### Directions
Return, from the data that follows, each line that holds the word "check".

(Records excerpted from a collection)
BEGIN
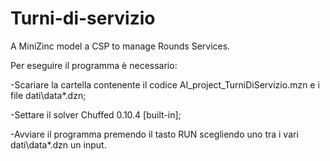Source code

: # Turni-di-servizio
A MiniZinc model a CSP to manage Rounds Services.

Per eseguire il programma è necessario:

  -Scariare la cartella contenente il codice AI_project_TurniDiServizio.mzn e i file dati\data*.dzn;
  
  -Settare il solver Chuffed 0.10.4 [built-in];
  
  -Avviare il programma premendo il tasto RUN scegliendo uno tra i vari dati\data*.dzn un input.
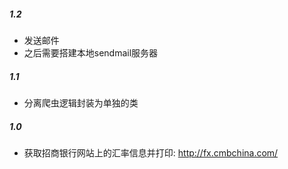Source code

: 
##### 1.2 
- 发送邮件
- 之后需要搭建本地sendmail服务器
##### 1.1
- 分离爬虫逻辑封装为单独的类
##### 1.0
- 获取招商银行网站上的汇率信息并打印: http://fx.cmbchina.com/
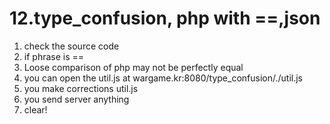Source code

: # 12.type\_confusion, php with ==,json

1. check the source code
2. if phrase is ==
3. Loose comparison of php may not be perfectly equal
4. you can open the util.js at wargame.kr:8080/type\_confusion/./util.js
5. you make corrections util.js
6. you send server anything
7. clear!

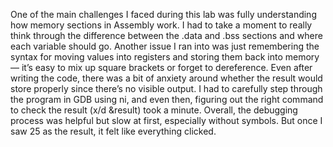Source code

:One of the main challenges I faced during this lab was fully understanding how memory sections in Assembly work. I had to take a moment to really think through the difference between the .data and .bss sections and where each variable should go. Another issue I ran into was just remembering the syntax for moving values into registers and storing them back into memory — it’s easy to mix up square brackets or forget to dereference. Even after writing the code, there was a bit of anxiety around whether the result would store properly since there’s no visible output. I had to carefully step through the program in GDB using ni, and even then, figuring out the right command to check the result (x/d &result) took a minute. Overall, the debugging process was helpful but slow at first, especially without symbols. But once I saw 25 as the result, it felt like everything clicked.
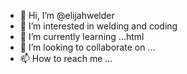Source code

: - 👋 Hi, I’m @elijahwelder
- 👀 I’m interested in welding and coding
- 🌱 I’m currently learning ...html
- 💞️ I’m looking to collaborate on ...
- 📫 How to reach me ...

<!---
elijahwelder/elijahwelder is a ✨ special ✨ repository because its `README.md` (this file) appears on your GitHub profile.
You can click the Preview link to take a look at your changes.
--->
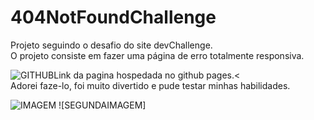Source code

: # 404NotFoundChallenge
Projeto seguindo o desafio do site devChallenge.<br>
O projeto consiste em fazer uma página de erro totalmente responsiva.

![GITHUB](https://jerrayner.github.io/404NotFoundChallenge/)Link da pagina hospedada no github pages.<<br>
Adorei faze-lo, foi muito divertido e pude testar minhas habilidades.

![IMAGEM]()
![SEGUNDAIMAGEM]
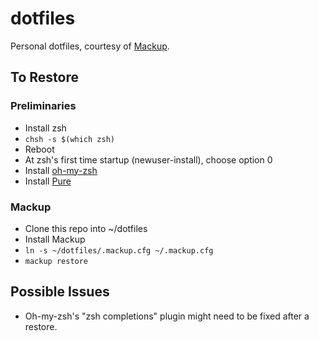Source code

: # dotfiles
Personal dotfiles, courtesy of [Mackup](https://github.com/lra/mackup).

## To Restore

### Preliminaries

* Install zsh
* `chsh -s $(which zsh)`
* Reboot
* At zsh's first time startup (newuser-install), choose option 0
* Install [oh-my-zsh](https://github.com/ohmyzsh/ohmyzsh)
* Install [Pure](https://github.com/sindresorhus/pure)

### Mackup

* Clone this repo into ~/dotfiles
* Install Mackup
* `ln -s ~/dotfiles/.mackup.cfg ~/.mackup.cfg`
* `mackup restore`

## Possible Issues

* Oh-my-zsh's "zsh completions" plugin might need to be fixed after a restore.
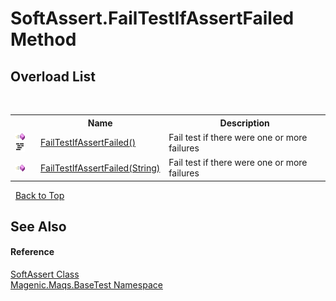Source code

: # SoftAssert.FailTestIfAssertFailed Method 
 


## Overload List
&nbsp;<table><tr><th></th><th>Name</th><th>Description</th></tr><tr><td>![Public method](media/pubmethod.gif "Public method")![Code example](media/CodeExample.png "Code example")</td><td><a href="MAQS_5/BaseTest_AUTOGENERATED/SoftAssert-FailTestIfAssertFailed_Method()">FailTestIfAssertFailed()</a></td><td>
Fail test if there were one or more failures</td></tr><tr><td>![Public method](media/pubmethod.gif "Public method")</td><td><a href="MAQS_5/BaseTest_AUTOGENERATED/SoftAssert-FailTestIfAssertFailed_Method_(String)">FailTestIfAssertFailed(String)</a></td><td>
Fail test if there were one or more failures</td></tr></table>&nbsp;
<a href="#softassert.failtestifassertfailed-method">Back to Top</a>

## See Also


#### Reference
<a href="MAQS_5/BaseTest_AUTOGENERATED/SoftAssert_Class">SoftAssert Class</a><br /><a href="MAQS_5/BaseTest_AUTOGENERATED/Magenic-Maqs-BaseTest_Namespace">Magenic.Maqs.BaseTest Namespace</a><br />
END
### Task response
1. check the source code
:One of the main challenges I faced during this lab was fully understanding how memory sections in Assembly work. I had to take a moment to really think through the difference between the .data and .bss sections and where each variable should go. Another issue I ran into was just remembering the syntax for moving values into registers and storing them back into memory — it’s easy to mix up square brackets or forget to dereference. Even after writing the code, there was a bit of anxiety around whether the result would store properly since there’s no visible output. I had to carefully step through the program in GDB using ni, and even then, figuring out the right command to check the result (x/d &result) took a minute. Overall, the debugging process was helpful but slow at first, especially without symbols. But once I saw 25 as the result, it felt like everything clicked.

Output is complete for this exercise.